Sabéis que atentamente me: dispongo
a escucharos; sabéis cuál es la duda
que en ayunas me tuvo tanto tiempo.»
Como halcón al que quitan la capucha,
que mueve la cabeza y bate alas
ganas mostrando y haciéndose hermoso,
contemplé a aquella imagen, que con loas
a la divina gracia era formada,
con cantos que conoce el que lo goza.
Dijo después: «El que volvió el compás
hasta el confín del mundo, y dentro de éste
guardó lo manifiesto y lo secreto,
no podía imprimir su poderío
en todo el universo, de tal modo
que su verbo no fuese aún infinito.
Y esto confirma que el primer soberbio,
que de toda criatura fue la suma,
por no esperar la luz cayó inmaduro;
mostrando que cualquier naturaleza
menor, es sólo un corto receptáculo
del bien que no se acaba y no se mide.
Por lo cual nuestra vista, que tan sólo
ha salido de un rayo de la mente
de que todas las cosas están llenas,
no puede valer tanto por sí misma,
que no sepa que está mucho más lejos
su principio de lo que se le muestra.
Por eso en la justicia sempiterna
la vista que recibe vuestro mundo,
igual que el ojo por el mar, se adentra;
que, aunque en la orilla puede ver el fondo,
no lo ve en alta mar; y no está menos
allí, pero lo esconde el ser profundo.
No hay luz, si no procede de la calma
imperturbable; y fuera es la tiniebla,
o sombra de la carne, o su veneno.
Bastante ya te he abierto el escondrijo
que te escondía la justicia viva,
que con tanta frecuencia cuestionaste;
diciendo: "Un hombre nace en la ribera
del Indo, y no hay allí nadie que hable
de Cristo ni leyendo ni escribiendo;
y todos sus deseos y actos buenos,
por lo que entiende la razón del hombre,
están sin culpa en vida y en palabras.
Y muere sin la fe y sin el bautismo:
¿Dónde está la justicia al condenarle?
¿y dónde está su culpa si él no cree?"
¿Quién eres tú para querer sentarte
a juzgar a mil millas de distancia
con tu vista que sólo alcanza un palmo?
Cierto que quien conmigo sutiliza,
si sobre él no estuviera la Escritura,
su dudar llegaría hasta el asombro.
¡Oh animales terrenos! ¡Mentes zafias!
La voluntad primera, por sí buena,
de sí, que es sumo bien, nunca se mueve.
Sólo es justo lo que a ella se conforma:
ningún creado bien puede atraerla,
pero aquella, esplendiendo, los produce.»
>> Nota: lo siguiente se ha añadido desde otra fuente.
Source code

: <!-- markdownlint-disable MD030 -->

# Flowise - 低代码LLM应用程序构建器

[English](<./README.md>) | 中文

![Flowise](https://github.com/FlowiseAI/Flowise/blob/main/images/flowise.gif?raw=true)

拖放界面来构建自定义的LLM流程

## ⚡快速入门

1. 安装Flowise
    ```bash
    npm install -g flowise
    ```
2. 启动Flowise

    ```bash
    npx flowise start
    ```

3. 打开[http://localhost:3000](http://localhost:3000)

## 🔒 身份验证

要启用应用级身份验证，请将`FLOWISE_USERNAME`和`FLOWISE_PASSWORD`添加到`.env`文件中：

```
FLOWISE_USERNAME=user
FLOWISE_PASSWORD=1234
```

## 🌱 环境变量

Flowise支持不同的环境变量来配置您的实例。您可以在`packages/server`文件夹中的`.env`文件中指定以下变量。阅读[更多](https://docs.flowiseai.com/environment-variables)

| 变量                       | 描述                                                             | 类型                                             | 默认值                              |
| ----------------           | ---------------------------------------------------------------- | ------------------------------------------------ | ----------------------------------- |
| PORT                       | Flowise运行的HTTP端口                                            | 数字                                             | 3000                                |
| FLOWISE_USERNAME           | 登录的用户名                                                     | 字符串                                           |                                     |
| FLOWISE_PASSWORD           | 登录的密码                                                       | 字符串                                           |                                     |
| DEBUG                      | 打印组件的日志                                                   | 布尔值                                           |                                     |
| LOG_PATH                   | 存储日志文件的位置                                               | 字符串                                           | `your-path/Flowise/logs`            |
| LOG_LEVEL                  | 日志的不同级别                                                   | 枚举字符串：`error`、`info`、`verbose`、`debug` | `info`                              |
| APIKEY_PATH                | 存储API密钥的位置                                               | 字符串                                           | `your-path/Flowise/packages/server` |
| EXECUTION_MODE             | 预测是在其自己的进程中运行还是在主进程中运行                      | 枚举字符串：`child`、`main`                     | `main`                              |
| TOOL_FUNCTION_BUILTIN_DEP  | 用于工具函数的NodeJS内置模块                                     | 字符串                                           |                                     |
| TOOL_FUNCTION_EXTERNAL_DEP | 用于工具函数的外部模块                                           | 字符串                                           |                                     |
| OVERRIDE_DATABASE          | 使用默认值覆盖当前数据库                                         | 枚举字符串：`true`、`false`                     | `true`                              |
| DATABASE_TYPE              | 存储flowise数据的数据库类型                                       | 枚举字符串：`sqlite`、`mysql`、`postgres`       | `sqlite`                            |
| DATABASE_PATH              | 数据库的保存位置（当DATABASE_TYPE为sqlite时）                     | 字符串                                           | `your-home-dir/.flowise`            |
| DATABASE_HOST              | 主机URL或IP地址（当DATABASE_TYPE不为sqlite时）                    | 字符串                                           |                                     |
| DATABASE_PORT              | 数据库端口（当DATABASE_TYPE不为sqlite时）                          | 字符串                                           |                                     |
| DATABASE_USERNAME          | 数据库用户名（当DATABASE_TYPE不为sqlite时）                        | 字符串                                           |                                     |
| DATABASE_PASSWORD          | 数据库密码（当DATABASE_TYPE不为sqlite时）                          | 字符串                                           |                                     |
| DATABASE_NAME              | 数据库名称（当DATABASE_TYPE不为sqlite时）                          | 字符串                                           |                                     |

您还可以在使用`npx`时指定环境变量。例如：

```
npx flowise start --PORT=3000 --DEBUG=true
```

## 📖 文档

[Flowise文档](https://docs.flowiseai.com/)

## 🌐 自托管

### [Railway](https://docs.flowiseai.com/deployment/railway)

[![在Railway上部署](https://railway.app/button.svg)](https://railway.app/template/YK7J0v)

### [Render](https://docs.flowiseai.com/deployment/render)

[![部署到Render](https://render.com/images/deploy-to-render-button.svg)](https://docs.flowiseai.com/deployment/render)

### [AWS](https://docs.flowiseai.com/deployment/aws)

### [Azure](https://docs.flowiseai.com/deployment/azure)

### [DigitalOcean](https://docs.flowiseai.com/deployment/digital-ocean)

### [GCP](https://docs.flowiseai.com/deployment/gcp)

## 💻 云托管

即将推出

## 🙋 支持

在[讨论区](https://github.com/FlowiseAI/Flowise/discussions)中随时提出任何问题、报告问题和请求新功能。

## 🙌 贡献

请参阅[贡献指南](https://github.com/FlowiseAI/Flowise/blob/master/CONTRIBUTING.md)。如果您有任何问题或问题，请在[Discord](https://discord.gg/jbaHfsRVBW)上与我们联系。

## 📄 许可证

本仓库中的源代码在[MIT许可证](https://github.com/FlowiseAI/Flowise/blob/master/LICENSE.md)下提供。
Igual que sobre el nido vuela en círculos
tras cebar a sus hijos la cigüeña,
y como la contempla el ya cebado;
hizo así, y yo los ojos levanté,
esa bendita imagen, que las alas
movió impulsada por tantos espíritus.
Dando vueltas cantaba, y me decía:
«Lo mismo que mis notas, que no entiendes,
tal es el juicio eterno a los mortales.»
Al aquietarse las lucientes llamas
del Espíritu Santo, aún en el signo
que a Roma hizo temible en todo el mundo,
volvió a decir aquél: «No sube a este reino,
quien no creyera en Cristo, antes
o después de clavarle en el madero.
Mas sabe: muchos gritan "¡Cristo, Cristo!"
y estarán en el juicio menos prope de aquel,
que otros que a Cristo no conocen;
serán por el etíope afrentados
cuando los dos colegios se separen,
los para siempre ricos y los pobres.
¿A vuestros reyes qué dirán los persas
al contemplar abierto el libro donde
escritos se hallan todos sus pecados?
La que muy pronto moverá las plumas
y que devastará el reino de Praga,
de Alberto podrá verse entre las obras.
La pena podrá verse que en el Sena
causará, la moneda falseando,
quien por un jabalí hallará la muerte.
La insaciable soberbia podrá verse,
que al de Inglaterra y al de Escocia ciega,
sin poder aguantarse en sus fronteras.
Veráse la lujuria y vida muelle
de aquel de España y del de la Bohemia,
que ni supo ni quiso del valor.
Veráse al cojo de Jerusalén
su bondad señalada con la I,
y con la M el contrario señalado.
Veráse la avaricia y la vileza
de quien guardando está la isla del fuego,
donde Anquises su larga edad dejara;
en abreviadas letras su escritura
para dar a entender cuán poco vale,
que mucho anotarán en poco espacio.
Enseñará las obras indecentes
de su tío y su hermano, que una estirpe
tan egregia y dos tronos ensuciaron.
El que está en Portugal y el de Noruega
allí se encontrarán, y aquel de Rascia
que mal ha visto el cuño de Venecia.
¡Dichosa Hungría, si es que no se deja
mal conducir! ¡y dichosa Navarra,
si se armase del monte que la cerca!
Y creer se debiera como muestra
de esto, que Nicosia y Famagusta
se reprueban y duelen de su bestia,
que del lado de aquéllas no se aparta.